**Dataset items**
_ _ _ _ _ _ _
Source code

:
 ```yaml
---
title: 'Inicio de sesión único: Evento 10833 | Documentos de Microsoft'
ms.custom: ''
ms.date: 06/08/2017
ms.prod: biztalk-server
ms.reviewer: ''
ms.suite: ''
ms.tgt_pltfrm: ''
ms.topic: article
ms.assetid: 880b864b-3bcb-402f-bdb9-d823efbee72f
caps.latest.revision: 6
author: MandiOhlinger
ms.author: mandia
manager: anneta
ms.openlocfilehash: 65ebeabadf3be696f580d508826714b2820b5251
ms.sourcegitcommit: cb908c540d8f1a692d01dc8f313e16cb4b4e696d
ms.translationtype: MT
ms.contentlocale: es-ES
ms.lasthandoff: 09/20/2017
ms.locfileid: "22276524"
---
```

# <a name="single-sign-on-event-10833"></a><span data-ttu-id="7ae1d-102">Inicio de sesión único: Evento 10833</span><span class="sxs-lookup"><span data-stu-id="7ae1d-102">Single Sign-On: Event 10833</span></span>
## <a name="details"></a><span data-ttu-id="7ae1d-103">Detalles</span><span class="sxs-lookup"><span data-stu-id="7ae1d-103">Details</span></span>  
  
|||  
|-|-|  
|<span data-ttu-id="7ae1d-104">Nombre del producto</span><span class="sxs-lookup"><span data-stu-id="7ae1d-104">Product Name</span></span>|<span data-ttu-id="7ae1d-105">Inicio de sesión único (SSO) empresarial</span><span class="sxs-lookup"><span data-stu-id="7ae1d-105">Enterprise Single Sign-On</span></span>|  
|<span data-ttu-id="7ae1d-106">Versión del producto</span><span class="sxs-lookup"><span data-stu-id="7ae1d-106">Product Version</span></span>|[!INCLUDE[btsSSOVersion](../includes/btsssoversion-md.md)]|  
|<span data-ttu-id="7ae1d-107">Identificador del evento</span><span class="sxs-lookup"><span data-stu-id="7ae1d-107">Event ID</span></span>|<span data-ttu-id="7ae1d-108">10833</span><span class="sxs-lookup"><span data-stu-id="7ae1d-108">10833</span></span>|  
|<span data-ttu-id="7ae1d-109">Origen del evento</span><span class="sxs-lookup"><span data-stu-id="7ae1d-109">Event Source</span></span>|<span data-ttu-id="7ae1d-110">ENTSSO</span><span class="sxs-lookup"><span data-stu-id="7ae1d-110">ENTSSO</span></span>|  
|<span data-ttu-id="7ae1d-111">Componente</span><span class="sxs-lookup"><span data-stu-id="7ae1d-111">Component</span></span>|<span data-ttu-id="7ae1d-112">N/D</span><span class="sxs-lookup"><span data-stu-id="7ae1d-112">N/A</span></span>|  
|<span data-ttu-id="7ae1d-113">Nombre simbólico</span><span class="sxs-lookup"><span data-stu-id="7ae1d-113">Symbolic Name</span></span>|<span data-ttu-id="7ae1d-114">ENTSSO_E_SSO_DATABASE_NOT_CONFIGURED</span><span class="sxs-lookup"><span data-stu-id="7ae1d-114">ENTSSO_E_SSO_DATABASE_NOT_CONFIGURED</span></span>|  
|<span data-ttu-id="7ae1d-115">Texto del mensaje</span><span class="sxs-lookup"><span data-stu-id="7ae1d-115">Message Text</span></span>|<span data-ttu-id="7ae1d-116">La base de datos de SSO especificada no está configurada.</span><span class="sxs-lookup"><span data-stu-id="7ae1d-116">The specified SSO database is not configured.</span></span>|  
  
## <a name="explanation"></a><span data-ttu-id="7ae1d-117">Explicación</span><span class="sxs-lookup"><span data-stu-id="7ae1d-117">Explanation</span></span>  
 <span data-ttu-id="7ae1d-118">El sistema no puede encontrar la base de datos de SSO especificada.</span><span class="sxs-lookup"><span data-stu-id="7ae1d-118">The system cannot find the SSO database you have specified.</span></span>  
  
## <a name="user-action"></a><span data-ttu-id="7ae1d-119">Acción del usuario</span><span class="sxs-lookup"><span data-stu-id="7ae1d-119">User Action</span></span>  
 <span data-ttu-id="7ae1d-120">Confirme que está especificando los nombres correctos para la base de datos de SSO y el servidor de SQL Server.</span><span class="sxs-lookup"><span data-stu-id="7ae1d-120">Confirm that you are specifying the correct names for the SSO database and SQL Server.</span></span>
_ _ _ _ _ _ _
**Task instructions**
Output every record above exactly as it was given.

**Result of the exercise**
Source code

:
 ```yaml
---
title: 'Inicio de sesión único: Evento 10833 | Documentos de Microsoft'
ms.custom: ''
ms.date: 06/08/2017
ms.prod: biztalk-server
ms.reviewer: ''
ms.suite: ''
ms.tgt_pltfrm: ''
ms.topic: article
ms.assetid: 880b864b-3bcb-402f-bdb9-d823efbee72f
caps.latest.revision: 6
author: MandiOhlinger
ms.author: mandia
manager: anneta
ms.openlocfilehash: 65ebeabadf3be696f580d508826714b2820b5251
ms.sourcegitcommit: cb908c540d8f1a692d01dc8f313e16cb4b4e696d
ms.translationtype: MT
ms.contentlocale: es-ES
ms.lasthandoff: 09/20/2017
ms.locfileid: "22276524"
---
```

# <a name="single-sign-on-event-10833"></a><span data-ttu-id="7ae1d-102">Inicio de sesión único: Evento 10833</span><span class="sxs-lookup"><span data-stu-id="7ae1d-102">Single Sign-On: Event 10833</span></span>
## <a name="details"></a><span data-ttu-id="7ae1d-103">Detalles</span><span class="sxs-lookup"><span data-stu-id="7ae1d-103">Details</span></span>  
  
|||  
|-|-|  
|<span data-ttu-id="7ae1d-104">Nombre del producto</span><span class="sxs-lookup"><span data-stu-id="7ae1d-104">Product Name</span></span>|<span data-ttu-id="7ae1d-105">Inicio de sesión único (SSO) empresarial</span><span class="sxs-lookup"><span data-stu-id="7ae1d-105">Enterprise Single Sign-On</span></span>|  
|<span data-ttu-id="7ae1d-106">Versión del producto</span><span class="sxs-lookup"><span data-stu-id="7ae1d-106">Product Version</span></span>|[!INCLUDE[btsSSOVersion](../includes/btsssoversion-md.md)]|  
|<span data-ttu-id="7ae1d-107">Identificador del evento</span><span class="sxs-lookup"><span data-stu-id="7ae1d-107">Event ID</span></span>|<span data-ttu-id="7ae1d-108">10833</span><span class="sxs-lookup"><span data-stu-id="7ae1d-108">10833</span></span>|  
|<span data-ttu-id="7ae1d-109">Origen del evento</span><span class="sxs-lookup"><span data-stu-id="7ae1d-109">Event Source</span></span>|<span data-ttu-id="7ae1d-110">ENTSSO</span><span class="sxs-lookup"><span data-stu-id="7ae1d-110">ENTSSO</span></span>|  
|<span data-ttu-id="7ae1d-111">Componente</span><span class="sxs-lookup"><span data-stu-id="7ae1d-111">Component</span></span>|<span data-ttu-id="7ae1d-112">N/D</span><span class="sxs-lookup"><span data-stu-id="7ae1d-112">N/A</span></span>|  
|<span data-ttu-id="7ae1d-113">Nombre simbólico</span><span class="sxs-lookup"><span data-stu-id="7ae1d-113">Symbolic Name</span></span>|<span data-ttu-id="7ae1d-114">ENTSSO_E_SSO_DATABASE_NOT_CONFIGURED</span><span class="sxs-lookup"><span data-stu-id="7ae1d-114">ENTSSO_E_SSO_DATABASE_NOT_CONFIGURED</span></span>|  
|<span data-ttu-id="7ae1d-115">Texto del mensaje</span><span class="sxs-lookup"><span data-stu-id="7ae1d-115">Message Text</span></span>|<span data-ttu-id="7ae1d-116">La base de datos de SSO especificada no está configurada.</span><span class="sxs-lookup"><span data-stu-id="7ae1d-116">The specified SSO database is not configured.</span></span>|  
  
## <a name="explanation"></a><span data-ttu-id="7ae1d-117">Explicación</span><span class="sxs-lookup"><span data-stu-id="7ae1d-117">Explanation</span></span>  
 <span data-ttu-id="7ae1d-118">El sistema no puede encontrar la base de datos de SSO especificada.</span><span class="sxs-lookup"><span data-stu-id="7ae1d-118">The system cannot find the SSO database you have specified.</span></span>  
  
## <a name="user-action"></a><span data-ttu-id="7ae1d-119">Acción del usuario</span><span class="sxs-lookup"><span data-stu-id="7ae1d-119">User Action</span></span>  
 <span data-ttu-id="7ae1d-120">Confirme que está especificando los nombres correctos para la base de datos de SSO y el servidor de SQL Server.</span><span class="sxs-lookup"><span data-stu-id="7ae1d-120">Confirm that you are specifying the correct names for the SSO database and SQL Server.</span></span>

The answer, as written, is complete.